# Doreys Biorb Air 60’s



## Dorey (21 Feb 2021)

Hi guys just wanted to share my 2 biorb air 60’s.

first one has been set up since March 2020. I have 3 dart frogs in this one that have been in there soon after setting up and are doing very well. The orb is bio-active  and has plenty of springtails, Isopods and worms (in the substrate) 












The second one was gifted to me by George Farmer this one has been rescaped from how he had. Here’s a pic of how he had it set up



I kept it like this for a few weeks and rescaped it later on. There is currently nothing living in this one but I am considering adding some more dart frogs, just not sure on what ones as of yet.
This one now currently looks like this (I have kept most of the original plants but added to it)


----------



## alto (21 Feb 2021)

Dorey said:


> second one was gifted to me by George Farmer


So funny - just as I was reading this post, I wondered whatever happened with George’s (last I recall, he’d been conjecturing over the frog addition ... too small or just fine ...)


----------



## Dorey (21 Feb 2021)

alto said:


> So funny - just as I was reading this post, I wondered whatever happened with George’s (last I recall, he’d been conjecturing over the frog addition ... too small or just fine ...)
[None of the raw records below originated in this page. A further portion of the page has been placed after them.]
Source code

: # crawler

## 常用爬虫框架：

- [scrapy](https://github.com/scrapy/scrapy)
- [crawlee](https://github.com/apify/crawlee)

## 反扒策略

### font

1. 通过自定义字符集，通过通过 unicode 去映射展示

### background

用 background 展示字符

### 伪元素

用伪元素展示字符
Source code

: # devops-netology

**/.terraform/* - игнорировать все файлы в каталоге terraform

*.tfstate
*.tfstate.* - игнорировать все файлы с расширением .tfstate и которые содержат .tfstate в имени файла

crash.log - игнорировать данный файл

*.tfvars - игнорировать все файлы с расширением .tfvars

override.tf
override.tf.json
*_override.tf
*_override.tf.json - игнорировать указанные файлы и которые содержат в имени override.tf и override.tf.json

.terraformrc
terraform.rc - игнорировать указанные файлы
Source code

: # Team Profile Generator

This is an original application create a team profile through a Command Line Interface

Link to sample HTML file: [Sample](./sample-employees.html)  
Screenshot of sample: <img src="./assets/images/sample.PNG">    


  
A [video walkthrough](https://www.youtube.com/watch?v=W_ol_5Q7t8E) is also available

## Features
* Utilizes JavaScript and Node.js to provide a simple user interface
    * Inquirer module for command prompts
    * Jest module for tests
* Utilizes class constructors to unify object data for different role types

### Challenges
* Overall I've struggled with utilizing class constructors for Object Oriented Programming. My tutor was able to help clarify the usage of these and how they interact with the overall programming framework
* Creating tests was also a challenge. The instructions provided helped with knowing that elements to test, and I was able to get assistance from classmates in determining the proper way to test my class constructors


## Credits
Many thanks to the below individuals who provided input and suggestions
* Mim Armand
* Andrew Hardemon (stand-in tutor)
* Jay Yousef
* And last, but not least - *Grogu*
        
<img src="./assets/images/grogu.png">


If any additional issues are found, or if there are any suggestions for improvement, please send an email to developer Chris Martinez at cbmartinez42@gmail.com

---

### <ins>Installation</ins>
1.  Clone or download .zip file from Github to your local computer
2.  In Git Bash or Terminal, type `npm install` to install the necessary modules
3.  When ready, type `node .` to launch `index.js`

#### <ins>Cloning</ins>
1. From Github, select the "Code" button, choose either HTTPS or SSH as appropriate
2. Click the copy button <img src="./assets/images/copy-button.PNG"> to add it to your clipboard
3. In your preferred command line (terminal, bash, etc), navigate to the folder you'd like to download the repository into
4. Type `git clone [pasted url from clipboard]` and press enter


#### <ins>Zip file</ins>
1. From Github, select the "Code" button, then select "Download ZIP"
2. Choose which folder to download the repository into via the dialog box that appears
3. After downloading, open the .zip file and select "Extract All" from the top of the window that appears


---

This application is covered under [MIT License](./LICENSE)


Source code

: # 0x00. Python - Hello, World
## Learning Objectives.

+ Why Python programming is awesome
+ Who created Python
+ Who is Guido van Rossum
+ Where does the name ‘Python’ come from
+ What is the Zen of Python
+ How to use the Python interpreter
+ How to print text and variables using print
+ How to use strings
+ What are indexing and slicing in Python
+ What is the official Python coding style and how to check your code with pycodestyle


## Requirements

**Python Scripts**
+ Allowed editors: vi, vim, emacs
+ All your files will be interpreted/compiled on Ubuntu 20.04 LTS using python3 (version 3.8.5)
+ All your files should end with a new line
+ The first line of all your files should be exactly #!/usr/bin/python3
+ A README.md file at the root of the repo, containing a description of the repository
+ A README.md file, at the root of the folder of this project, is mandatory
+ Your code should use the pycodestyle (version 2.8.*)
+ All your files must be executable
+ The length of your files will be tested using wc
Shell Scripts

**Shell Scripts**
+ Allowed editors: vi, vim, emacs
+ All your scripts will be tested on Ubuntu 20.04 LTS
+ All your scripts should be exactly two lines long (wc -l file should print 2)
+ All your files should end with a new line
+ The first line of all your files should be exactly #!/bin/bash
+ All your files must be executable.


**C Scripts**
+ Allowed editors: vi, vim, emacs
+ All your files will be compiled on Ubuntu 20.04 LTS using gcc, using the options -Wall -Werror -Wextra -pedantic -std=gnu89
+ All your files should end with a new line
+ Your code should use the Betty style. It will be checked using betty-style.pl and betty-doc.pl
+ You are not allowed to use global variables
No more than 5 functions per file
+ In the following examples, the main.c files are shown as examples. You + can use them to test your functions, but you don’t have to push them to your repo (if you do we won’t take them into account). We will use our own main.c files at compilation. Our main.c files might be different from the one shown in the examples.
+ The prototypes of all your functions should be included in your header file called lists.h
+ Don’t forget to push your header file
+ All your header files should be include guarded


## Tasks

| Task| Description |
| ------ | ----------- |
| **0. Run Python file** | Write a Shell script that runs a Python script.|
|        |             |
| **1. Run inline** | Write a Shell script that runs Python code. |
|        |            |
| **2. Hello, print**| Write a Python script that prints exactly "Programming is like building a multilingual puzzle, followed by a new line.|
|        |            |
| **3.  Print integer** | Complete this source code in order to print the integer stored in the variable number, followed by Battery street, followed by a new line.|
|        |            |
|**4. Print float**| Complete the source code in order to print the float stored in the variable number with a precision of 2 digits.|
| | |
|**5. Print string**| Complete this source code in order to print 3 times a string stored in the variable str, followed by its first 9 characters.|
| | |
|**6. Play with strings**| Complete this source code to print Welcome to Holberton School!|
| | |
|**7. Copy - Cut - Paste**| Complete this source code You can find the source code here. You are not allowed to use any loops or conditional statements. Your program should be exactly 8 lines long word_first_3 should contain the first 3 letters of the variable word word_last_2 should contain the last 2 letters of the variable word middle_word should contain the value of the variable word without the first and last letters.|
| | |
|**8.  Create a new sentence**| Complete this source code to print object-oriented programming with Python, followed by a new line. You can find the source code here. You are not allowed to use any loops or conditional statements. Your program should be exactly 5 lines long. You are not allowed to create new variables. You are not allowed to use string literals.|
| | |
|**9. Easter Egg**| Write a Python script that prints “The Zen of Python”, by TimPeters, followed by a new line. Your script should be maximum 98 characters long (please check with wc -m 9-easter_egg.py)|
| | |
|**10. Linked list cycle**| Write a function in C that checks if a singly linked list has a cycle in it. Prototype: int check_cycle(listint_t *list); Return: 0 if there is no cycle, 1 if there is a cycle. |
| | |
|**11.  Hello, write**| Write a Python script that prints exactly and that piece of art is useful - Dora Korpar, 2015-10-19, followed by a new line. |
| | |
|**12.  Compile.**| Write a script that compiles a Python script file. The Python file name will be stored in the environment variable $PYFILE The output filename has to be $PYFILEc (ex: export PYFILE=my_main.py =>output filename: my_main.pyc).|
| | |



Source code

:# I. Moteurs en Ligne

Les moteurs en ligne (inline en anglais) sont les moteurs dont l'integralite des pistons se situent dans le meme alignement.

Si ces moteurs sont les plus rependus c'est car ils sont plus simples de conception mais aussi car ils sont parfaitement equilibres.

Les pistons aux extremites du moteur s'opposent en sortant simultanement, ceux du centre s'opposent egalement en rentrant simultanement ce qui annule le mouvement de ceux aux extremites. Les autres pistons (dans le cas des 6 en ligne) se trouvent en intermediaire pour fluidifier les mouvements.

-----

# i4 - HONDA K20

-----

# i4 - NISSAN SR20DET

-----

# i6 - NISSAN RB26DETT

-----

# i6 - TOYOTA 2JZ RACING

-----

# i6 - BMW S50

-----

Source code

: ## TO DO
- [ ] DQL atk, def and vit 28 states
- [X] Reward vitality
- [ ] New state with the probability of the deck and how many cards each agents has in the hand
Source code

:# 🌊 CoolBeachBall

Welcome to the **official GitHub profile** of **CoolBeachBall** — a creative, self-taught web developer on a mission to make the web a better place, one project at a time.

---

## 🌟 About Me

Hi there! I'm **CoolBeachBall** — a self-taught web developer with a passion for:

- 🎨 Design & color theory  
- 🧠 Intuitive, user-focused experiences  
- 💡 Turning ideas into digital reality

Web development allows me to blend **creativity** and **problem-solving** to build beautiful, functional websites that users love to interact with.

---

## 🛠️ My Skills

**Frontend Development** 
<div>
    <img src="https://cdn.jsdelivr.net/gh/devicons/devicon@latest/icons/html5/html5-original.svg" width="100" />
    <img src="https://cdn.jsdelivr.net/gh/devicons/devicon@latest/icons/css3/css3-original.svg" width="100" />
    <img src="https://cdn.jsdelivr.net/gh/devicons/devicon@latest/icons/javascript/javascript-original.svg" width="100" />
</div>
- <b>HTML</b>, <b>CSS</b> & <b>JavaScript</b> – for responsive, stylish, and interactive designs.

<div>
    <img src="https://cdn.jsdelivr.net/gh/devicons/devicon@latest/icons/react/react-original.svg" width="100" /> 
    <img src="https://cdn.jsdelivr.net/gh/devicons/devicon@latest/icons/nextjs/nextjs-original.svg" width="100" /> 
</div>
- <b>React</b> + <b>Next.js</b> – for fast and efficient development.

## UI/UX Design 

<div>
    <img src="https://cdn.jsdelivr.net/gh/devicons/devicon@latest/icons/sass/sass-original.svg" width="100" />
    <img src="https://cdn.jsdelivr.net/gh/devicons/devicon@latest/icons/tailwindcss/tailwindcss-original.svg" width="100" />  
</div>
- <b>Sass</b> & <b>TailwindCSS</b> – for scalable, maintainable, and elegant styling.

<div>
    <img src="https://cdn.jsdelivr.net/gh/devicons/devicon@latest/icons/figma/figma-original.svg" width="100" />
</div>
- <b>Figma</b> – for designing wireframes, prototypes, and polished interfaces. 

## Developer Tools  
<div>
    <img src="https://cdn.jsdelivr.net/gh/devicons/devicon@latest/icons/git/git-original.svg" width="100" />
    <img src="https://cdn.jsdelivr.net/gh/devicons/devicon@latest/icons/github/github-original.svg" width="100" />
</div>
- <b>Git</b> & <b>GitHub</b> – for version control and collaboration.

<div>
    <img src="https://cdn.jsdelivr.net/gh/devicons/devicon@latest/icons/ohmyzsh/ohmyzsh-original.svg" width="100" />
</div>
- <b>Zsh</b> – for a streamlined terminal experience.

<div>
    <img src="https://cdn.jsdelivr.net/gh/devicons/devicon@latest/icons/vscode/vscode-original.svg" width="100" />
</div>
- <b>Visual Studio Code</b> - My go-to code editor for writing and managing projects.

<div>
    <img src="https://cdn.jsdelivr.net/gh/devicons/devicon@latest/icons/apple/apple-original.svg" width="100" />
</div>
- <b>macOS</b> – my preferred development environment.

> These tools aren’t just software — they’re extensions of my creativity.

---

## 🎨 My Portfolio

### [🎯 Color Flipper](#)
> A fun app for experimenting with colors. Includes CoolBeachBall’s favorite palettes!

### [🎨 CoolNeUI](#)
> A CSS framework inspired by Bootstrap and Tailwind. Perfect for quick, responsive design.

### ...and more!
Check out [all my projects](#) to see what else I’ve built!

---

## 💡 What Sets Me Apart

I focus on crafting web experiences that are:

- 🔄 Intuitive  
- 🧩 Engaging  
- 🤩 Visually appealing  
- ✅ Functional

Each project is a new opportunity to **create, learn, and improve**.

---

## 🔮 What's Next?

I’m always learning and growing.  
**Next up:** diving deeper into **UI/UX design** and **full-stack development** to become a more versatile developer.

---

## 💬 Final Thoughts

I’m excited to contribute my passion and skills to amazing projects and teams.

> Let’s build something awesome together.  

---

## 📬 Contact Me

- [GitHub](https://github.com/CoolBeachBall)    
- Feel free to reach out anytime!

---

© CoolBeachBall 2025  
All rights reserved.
he did add 2 very small darts they were tiny tho I believe he rehomed them as they was hard to feed being so small....I opted for bigger ones in my initial setup and have not had any issues, proper little pigs


----------



## dean (21 Feb 2021)

Very nice 
Can you tell us how you set it up and what the substrate is 


Sent from my iPhone using Tapatalk


----------



## Dorey (21 Feb 2021)

dean said:


> Very nice
> Can you tell us how you set it up and what the substrate is
> 
> 
> Sent from my iPhone using Tapatalk



the biorb comes with supplied coco fibre block which you soak in water, I added peat Moss and sphagnum Moss and mixed it all in. The drainage mister and everything else is supplied when purchased. Simply put in hardscape and plants you’d like 👍🏼


----------



## LondonDragon (21 Feb 2021)

Stunning Biorbs  always fancied giving one of these a try, just not sure where I would put it lol


----------



## Dorey (21 Feb 2021)

LondonDragon said:


> Stunning Biorbs  always fancied giving one of these a try, just not sure where I would put it lol


I’m sure you can find room 🤣 Oase are releasing a 30 litre one soon so smaller foot print. I would defo recommend them maintenance is minimal and i think they can look great


----------



## alto (22 Feb 2021)

Dorey said:


> Oase are releasing a 30 litre one soon so smaller foot print


Hopefully they’ll include advice - right on the box - about what livestock NOT to put in this much smaller setup 

I just rewatched your Meet the Aquascaper video with George Farmer (and had to link for the frog footage)


----------



## Dorey (2 Mar 2021)

Took a couple of pics of the biorb airs tonight, the hectic jungle one had a small trim!


----------



## nayr88 (5 Mar 2021)

Amazing!
Are there budget all in one versions of this on the market you would recommend. Just plug and play


----------



## Aqua360 (6 Mar 2021)

Wanted one of these for a while, but the price point is a killer!


----------